Not surprisingly, both Russia and Georgia seemed to interpret the report’s findings in their own favor. Russian officialdom and media expressed satisfaction, more or less, over the commission’s findings, highlighting as the main conclusion the fact that Georgia started the war. The Russian press secretary said “we can only welcome the said conclusion.”
A headline in the “Gazeta” newspaper read: “The Russian Kremlin and Ministry of Defense welcomed the EU commission’s conclusion that Georgia began the war in South Ossetia.” The article noted that Russia’s ambassador to the European Commission, Vladimir Chizhov, deemed the report “Pro-Russian.” Russia’s ambassador to NATO, Dmitry Rogozin, said it was about time the truth came out; the Echo Moscow radio station quoted him as saying Western politicians owed Russia an apology.
You can read an official reaction on the Russian Ministry of Internal Affairs’ Web site. There is little mention of the finding of Russian responsibility for ethnic cleansing and of disproportionate use of force by the Russian side, or the report’s refusal to recognize South Ossetia and Abkhazia as independent entities.
My ability to interpret Georgian reaction is limited. But I did come across an English-language version of an official statement issued by the Georgian government. The Georgian government’s takeaway: “Almost all of the facts in the report confirm the Georgian version of events.” The government’s statement failed to mention that the EU mission put responsibility for the immediate commencement of shelling on Georgia. Instead, it stressed the report’s finding that Georgian civilians and peacekeepers were under attack, on Georgian soil, before August 7, and cited the “most important fact documented by the Commission [...] that regular armed Russian forces and mercenaries illegally crossed into Georgia before August 8, 2009.”
Will the report’s release change anything?
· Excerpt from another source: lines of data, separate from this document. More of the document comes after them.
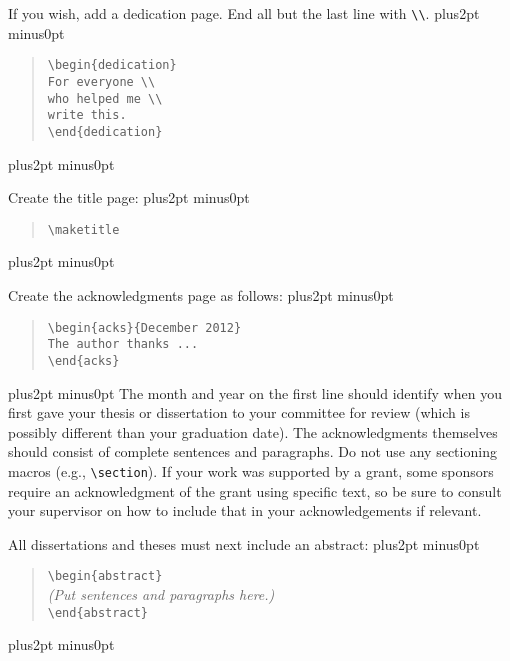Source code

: \documentclass[doublespacing]{utdthesis}
\newenvironment{exampleclasscode}
 {\parindent=1cm\vskip0pt plus2pt minus0pt\begin{verse}}
 {\end{verse}\vskip0pt plus2pt minus0pt}
\begin{document}
If you wish, add a dedication page.
End all but the last line with \verb|\\|.
\begin{exampleclasscode}
\verb|\begin{dedication}| \\
\verb|For everyone \\| \\
\verb|who helped me \\| \\
\verb|write this.| \\
\verb|\end{dedication}|
\end{exampleclasscode}

Create the title page:
\begin{exampleclasscode}
\verb|\maketitle|
\end{exampleclasscode}

Create the acknowledgments page as follows:
\begin{exampleclasscode}
\verb|\begin{acks}{December 2012}| \\
\verb|The author thanks ...| \\
\verb|\end{acks}|
\end{exampleclasscode}
The month and year on the first line should identify when you first gave your
thesis or dissertation to your committee for review (which is possibly
different than your graduation date).
The acknowledgments themselves should consist of complete sentences and
paragraphs.
Do not use any sectioning macros (e.g., \verb|\section|).
If your work was supported by a grant, some sponsors require an
acknowledgment of the grant using specific text, so be sure to consult your
supervisor on how to include that in your acknowledgements if relevant.


All dissertations and theses must next include an abstract:
\begin{exampleclasscode}
\verb|\begin{abstract}| \\
\textit{(Put sentences and paragraphs here.)} \\
\verb|\end{abstract}|
\end{exampleclasscode}
\end{document}
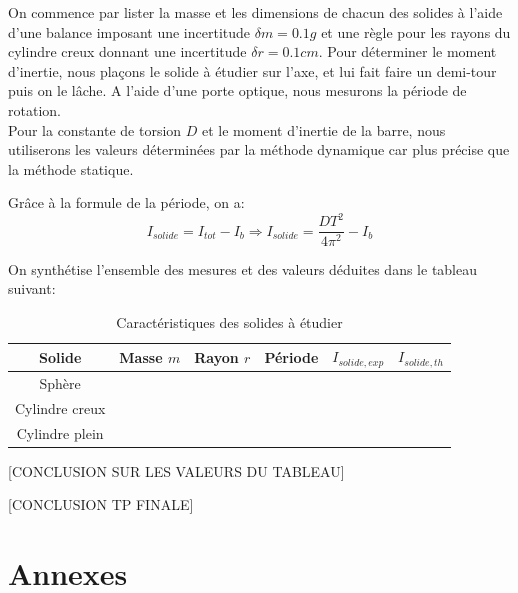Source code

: \documentclass[12pt]{article}
\begin{document}
On commence par lister la masse et les dimensions de chacun des solides à l'aide d'une balance imposant une incertitude $\delta m = 0.1g$
et une règle pour les rayons du cylindre creux donnant une incertitude $\delta r = 0.1cm$. Pour déterminer le moment d'inertie, nous plaçons le solide à étudier sur l'axe, et lui fait faire un demi-tour puis on le lâche. A l'aide d'une porte optique,
nous mesurons la période de rotation. \\ 
Pour la constante de torsion $D$ et le moment d'inertie de la barre, nous utiliserons les valeurs déterminées par la méthode dynamique car plus précise que la méthode
statique.

Grâce à la formule de la période, on a:
\begin{equation}
    I_{solide} = I_{tot} - I_b \Rightarrow I_{solide} = \frac{DT^2}{4\pi^2} - I_b
\end{equation}

On synthétise l'ensemble des mesures et des valeurs déduites dans le tableau suivant:

\begin{table}[h!]
	\centering
	\begin{tabular}{||c c c c c c||} 
		\hline
		Solide          & Masse $m$  & Rayon $r$  & Période & $I_{solide,exp}$ & $I_{solide,th}$    \\
		\hline
        Sphère          &            &          &           &                  &                    \\
        Cylindre creux  &            &          &           &                  &                    \\
        Cylindre plein  &            &          &           &                  &                    \\
		\hline
	\end{tabular}
	\caption{Caractéristiques des solides à étudier}
	\label{table:1}
\end{table}

[CONCLUSION SUR LES VALEURS DU TABLEAU]

[CONCLUSION TP FINALE]

\break
\section{Annexes}
\end{document}
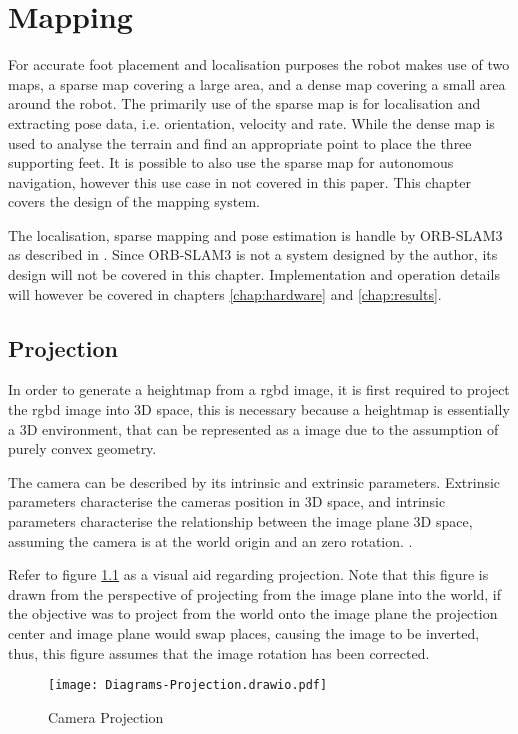 \chapter{Mapping} \label{chap:mapping}
For accurate foot placement and localisation purposes the robot makes use of two maps, a sparse map covering a large area, and a dense map covering a small
area around the robot. The primarily use of the sparse map is for localisation and extracting pose data, i.e. orientation, velocity and rate. While the dense
map is used to analyse the terrain and find an appropriate point to place the three supporting feet.
It is possible to also use the sparse map for autonomous navigation, however this use case in not covered in this paper.
This chapter covers the design of the mapping system.

The localisation, sparse mapping and pose estimation is handle by ORB-SLAM3 as described in \cite{campos2021orb}. Since ORB-SLAM3 is not a system designed by the author, its
design will not be covered in this chapter. Implementation and operation details will however be covered in chapters \ref{chap:hardware} and \ref{chap:results}.

\section{Projection}
In order to generate a heightmap from a \ac{rgbd} image, it is first required to project the \ac{rgbd} image into 3D space, this is necessary because a heightmap is essentially a 3D environment,
that can be represented as a image due to the assumption of purely convex geometry. 

The camera can be described by its intrinsic and extrinsic parameters. Extrinsic parameters characterise the
cameras position in 3D space, and intrinsic parameters characterise the relationship between the image plane 3D space, 
assuming the camera is at the world origin and an zero rotation. \cite{hartley2003multiple}.

\newpage
\noindent
Refer to figure \ref{fig:projection} as a visual aid regarding projection. Note that this figure is drawn from the perspective of projecting from the image plane into the world,
if the objective was to project from the world onto the image plane the projection center and image plane would swap places, causing the image to be inverted, thus, this figure assumes
that the image rotation has been corrected.
\begin{figure}[h]
    \centering
    \texttt{[image: Diagrams-Projection.drawio.pdf]}
    \caption{Camera Projection}
    \label{fig:projection}
\end{figure}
Probably not. Both Russia and Georgia will continue to adhere to their own version of events and blame the other side. My main takeaway comes from an editorial written by mission-head Tagliavini and published in Wednesday’s New York Times. In it, she focuses not on “whodunit;” instead, she raises the question of what responsibility the international community bears for failing to prevent the conflict. Are there actions Georgia’s and Russia’s neighbors could have taken to avoid the escalation of tensions? Did the involvement of outside powers harden positions, as Tagliavini claims, rather than build common ground? What is the role of the international community at large in deterring conflicts that arise between nation-states? Perhaps it is questions like these that merit further investigation.